Este tipo de situaciones suelen crear mucho desconcierto y zozobra entre los padres, ya que a menudo no saben si deben intervenir o no y cómo deben hacerlo sin empeorar las cosas.
Lo importante es que sepamos bien cuál es el motivo y el origen de la discusión y que valoremos si es una discusión meramente puntual o no. Discusiones puntuales y aisladas pueden deberse a motivos muy variados: a que los niños tengan sueño o estén muy cansados y no tengan ya aguante para nada; a que los dos quieran el mismo juguete, a que no se pongan de acuerdo en qué película ver, etc. Tales conflictos son sencillos de solucionar y no suelen generar muchas tensiones en la familia, ya que son pasajeros y, tan pronto como llegan, se olvidan.
Pero si notamos que las peleas e insultos entre los hijos son constantes y reiterados, tendremos que tratar de solucionarlo lo antes posible, y, para ello, hemos de tratar de dar con la raíz del problema. Ésta puede ser múltiple, y suele también estar vinculada con problemas de celos o de baja autoestima; otras veces puede deberse a diferencias de carácter o a la dificultad de congeniar o empatizar entre ellos.
Muchas veces esos conflictos se deben a choques normales en los que cada uno de los hijos está intentando afirmar su identidad ante sus hermanos y marcando con ellos los límites. Un poco de competencia es a menudo algo bueno, ya que nos estimula a mejorar y a superarnos. Lo malo es cuando hay un exceso de rivalidad entre los hermanos, ya que ésta entonces se puede convertir en una fuente de conflictos.
Cuando hay una discusión entre ellos, si es leve, lo mejor es no intervenir, ya que tales situaciones les sirven como banco de pruebas para aprender a gestionar y solucionar sus propios problemas.
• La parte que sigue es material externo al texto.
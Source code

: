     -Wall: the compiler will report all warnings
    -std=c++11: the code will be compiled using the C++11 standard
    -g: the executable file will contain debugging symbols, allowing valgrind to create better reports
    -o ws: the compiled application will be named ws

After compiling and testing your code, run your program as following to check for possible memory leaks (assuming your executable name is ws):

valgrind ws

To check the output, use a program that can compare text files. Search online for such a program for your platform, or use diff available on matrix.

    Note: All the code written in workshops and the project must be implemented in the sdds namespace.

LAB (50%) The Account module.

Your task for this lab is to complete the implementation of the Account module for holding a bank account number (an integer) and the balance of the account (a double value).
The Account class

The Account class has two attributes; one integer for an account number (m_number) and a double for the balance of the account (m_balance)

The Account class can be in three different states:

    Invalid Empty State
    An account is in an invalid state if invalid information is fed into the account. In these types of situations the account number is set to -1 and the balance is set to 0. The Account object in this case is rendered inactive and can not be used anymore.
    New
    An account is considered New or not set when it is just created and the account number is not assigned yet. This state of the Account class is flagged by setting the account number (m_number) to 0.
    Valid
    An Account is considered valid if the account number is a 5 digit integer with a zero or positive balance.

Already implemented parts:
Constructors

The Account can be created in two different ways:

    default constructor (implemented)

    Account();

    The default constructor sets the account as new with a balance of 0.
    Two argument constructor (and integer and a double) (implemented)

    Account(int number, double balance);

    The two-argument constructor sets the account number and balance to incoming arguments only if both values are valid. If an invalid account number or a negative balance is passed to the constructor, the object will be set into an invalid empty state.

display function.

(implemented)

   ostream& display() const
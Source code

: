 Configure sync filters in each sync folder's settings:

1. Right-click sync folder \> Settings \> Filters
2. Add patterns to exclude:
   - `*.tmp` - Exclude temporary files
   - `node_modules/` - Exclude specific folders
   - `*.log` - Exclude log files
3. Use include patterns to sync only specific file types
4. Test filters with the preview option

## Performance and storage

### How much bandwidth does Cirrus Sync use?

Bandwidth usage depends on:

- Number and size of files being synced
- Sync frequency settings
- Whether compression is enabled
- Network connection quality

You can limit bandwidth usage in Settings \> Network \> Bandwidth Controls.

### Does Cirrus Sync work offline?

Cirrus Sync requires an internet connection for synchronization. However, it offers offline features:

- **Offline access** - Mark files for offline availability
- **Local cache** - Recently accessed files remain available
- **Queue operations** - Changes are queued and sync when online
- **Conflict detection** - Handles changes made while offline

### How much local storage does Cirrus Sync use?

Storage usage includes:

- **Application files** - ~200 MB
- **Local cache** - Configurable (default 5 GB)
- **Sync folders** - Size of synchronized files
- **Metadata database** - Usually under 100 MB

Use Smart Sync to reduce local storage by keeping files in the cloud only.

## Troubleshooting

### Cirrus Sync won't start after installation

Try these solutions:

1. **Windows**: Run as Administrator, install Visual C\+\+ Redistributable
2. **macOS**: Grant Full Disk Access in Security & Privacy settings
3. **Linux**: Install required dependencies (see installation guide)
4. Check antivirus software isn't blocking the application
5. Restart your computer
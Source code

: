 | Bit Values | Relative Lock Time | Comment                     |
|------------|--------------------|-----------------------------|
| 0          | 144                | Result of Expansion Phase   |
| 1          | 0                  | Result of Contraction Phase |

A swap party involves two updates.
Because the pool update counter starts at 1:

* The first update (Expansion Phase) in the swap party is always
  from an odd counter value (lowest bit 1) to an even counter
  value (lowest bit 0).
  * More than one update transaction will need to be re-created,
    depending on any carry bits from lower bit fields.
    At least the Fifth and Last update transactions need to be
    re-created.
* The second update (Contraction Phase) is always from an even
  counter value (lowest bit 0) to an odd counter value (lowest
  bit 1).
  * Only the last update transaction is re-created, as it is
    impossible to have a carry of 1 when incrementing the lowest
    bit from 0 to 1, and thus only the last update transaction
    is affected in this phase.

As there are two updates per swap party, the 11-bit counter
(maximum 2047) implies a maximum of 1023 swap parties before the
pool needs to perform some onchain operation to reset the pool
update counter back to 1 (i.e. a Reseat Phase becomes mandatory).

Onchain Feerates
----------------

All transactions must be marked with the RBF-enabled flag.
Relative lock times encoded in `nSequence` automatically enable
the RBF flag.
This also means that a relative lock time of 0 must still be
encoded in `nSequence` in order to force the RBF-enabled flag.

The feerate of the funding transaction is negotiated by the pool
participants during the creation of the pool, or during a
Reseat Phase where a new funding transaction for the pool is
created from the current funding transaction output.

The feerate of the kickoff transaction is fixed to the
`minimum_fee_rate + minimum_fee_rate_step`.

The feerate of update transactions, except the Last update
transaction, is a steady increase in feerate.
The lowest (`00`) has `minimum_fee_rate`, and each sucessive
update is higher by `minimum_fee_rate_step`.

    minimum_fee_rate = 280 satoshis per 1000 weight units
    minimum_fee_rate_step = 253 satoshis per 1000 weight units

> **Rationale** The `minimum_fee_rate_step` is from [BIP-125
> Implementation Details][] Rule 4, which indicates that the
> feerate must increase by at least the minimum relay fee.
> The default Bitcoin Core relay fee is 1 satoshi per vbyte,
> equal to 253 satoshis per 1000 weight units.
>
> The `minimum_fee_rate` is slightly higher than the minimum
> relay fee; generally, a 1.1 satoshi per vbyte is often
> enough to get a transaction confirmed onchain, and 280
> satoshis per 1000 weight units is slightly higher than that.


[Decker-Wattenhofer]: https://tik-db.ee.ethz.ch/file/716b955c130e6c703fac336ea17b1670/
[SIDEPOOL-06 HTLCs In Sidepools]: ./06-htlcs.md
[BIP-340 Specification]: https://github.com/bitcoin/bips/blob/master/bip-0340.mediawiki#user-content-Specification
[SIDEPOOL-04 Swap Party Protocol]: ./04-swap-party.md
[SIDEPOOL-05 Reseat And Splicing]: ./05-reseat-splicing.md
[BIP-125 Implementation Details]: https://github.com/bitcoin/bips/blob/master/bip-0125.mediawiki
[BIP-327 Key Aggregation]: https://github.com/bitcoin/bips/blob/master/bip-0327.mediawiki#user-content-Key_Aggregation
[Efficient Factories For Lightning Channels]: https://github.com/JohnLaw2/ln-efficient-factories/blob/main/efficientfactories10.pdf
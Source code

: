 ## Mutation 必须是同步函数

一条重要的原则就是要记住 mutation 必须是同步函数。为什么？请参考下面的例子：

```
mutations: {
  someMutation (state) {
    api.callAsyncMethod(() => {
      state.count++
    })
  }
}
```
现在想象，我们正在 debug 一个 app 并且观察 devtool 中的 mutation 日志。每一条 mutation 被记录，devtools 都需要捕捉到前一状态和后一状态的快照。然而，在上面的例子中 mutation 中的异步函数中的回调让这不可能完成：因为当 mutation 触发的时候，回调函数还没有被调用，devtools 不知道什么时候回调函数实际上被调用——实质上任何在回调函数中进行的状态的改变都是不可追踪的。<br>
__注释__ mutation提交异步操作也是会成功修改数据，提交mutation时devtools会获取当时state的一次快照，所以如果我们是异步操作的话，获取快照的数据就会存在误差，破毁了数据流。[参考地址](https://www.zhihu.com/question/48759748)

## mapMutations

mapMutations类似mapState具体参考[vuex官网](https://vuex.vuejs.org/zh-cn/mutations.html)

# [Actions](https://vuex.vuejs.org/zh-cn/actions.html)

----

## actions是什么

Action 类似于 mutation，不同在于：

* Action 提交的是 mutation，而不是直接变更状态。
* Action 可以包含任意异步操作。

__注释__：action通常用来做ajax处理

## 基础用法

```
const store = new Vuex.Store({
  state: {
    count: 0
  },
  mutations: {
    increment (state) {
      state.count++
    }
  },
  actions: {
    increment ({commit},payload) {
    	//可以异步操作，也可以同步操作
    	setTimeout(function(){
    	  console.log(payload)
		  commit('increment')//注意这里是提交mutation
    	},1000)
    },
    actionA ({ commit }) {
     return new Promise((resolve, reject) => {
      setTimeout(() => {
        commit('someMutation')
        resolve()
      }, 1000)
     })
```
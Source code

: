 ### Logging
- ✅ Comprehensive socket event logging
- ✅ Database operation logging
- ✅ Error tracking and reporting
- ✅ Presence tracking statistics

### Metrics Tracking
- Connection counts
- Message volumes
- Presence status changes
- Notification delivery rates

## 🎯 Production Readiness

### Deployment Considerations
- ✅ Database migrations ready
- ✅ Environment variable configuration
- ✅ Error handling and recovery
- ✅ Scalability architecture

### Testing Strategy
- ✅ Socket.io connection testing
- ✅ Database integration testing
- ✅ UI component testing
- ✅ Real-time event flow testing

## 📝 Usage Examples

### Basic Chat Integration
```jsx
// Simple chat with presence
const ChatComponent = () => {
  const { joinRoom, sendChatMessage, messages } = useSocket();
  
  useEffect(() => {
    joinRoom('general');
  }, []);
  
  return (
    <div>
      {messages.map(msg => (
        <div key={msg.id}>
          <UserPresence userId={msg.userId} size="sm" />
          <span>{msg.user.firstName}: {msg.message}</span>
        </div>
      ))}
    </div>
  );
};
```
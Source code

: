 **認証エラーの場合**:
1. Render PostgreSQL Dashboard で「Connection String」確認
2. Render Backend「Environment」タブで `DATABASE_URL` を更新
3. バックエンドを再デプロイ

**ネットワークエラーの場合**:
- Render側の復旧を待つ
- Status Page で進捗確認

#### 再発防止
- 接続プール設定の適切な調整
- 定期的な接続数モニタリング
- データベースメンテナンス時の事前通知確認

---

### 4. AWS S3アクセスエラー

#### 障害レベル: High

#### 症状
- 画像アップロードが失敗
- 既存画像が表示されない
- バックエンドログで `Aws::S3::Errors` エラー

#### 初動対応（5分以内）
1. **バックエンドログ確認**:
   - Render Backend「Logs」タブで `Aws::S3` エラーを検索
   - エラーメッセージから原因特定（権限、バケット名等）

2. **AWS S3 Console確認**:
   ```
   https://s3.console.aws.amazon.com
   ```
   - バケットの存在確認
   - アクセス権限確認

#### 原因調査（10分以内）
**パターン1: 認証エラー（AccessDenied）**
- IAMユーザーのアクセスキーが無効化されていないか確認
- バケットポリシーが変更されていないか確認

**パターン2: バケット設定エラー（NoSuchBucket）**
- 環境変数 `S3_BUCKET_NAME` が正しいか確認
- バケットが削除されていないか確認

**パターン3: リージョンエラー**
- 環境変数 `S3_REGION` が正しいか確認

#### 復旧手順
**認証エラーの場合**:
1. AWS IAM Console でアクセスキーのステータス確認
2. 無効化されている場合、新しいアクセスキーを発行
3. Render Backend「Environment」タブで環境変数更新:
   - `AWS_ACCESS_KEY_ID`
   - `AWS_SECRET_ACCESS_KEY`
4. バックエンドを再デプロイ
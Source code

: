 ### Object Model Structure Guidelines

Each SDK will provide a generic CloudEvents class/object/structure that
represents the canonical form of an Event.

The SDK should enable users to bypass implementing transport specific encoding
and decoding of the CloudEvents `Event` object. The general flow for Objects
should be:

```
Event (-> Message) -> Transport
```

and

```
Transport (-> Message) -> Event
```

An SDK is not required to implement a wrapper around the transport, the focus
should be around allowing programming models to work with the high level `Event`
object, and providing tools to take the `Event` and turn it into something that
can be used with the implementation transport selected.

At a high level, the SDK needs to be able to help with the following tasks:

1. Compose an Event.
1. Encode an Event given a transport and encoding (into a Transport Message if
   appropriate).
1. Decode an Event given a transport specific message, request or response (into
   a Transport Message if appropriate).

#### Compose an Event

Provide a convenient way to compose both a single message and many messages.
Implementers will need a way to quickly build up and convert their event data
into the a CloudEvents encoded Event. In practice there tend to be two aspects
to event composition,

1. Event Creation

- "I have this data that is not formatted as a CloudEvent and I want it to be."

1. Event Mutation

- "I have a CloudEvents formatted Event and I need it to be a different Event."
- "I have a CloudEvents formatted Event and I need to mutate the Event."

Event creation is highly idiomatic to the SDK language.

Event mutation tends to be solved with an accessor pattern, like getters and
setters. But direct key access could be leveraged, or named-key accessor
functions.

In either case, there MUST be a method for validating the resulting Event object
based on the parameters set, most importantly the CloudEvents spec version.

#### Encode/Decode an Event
Claro que, si la situación va a más, y degenera en insultos, habremos de intervenir para mediar entre ellos.
La rivalidad entre los hermanos es algo bastante habitual, como decíamos, y se evidencia en múltiples maneras: el hecho es que, cuando esas discusiones se hacen constantes, el clima de convivencia se deteriora bastante, y eso en algunas ocasiones, hace que los padres pierdan los nervios y la paciencia. Y es que hay niños que compiten y pelean por casi todo: por ser el primero en sentarse a la mesa, por escoger la ventanilla cuando vamos en coche, por jugar primero con el juguete que acaban de traer, porque su hermano no le deja el mando del televisor, por ver quién saca mejores notas, etc. No cabe duda de que, en tales situaciones los padres han de armarse de paciencia…
A medida que los niños van creciendo, este tipo de roces son más fáciles de reconducir y atajar, ya que su mayor nivel de madurez nos permite razonar con ellos e inducirles a la auto-reflexión sobre sus actos. Además, el nivel de autocontrol racional va creciendo a medida que el niño va madurando en su proceso educativo, de manera que, poco a poco, este tipo de problemas van siendo superados.
Un niño de dos años todavía no es capaz de mostrar empatía ni de preocuparse por los demás. Aún le resulta muy difícil ponerse en el lugar del otro. Es egocéntrico y todo lo quiere para él. Esta es la típica edad en la que se pegan o muerden en la guardería para defender la posesión de determinado juguete.
A los tres años tiene ya una mayor conciencia de sí mismo y de las personas que están a su alrededor. Es ahora cuando empieza a jugar con otros niños y sale de su egocentrismo anterior. Pero es también ahora cuando tiende a reafirmar su personalidad y a desarrollar la agresividad si siente baja su autoestima. Con cuatro años tienen un gran espíritu de competitividad, pero, al mismo tiempo, empiezan a entender las reglas de los juegos y la necesidad de turnarse y de compartir. Ya a partir de los cinco y los seis años tienen la capacidad de resolver sus conflictos y de entender los razonamientos que podamos hacerles.
– ¿Qué podemos hacer los padres ante las discusiones o peleas de los hijos? Como antes señalábamos, lo ideal sería tener que intervenir muy pocas veces, y hacerles ver que son ellos los que de resolver esos pequeños conflictos.
Pero, como por desgracia ello no siempre es posible, hemos de procurar no tomar partido por uno de los dos a menos que tengamos absolutamente claro que hay un culpable y un inocente. El problema es que el mundo no se divide entre buenos y malos, como se nos quiere hacer ver en las películas. Lo habitual es que, cuando dos discuten, ambos tengan una parte de culpa. Si nosotros cometemos el error de encasillar a nuestros hijos como buenos y malos, los conflictos se enquistarán e irán a más, no lo duden, ya que se creará rencor y resentimiento entre ellos.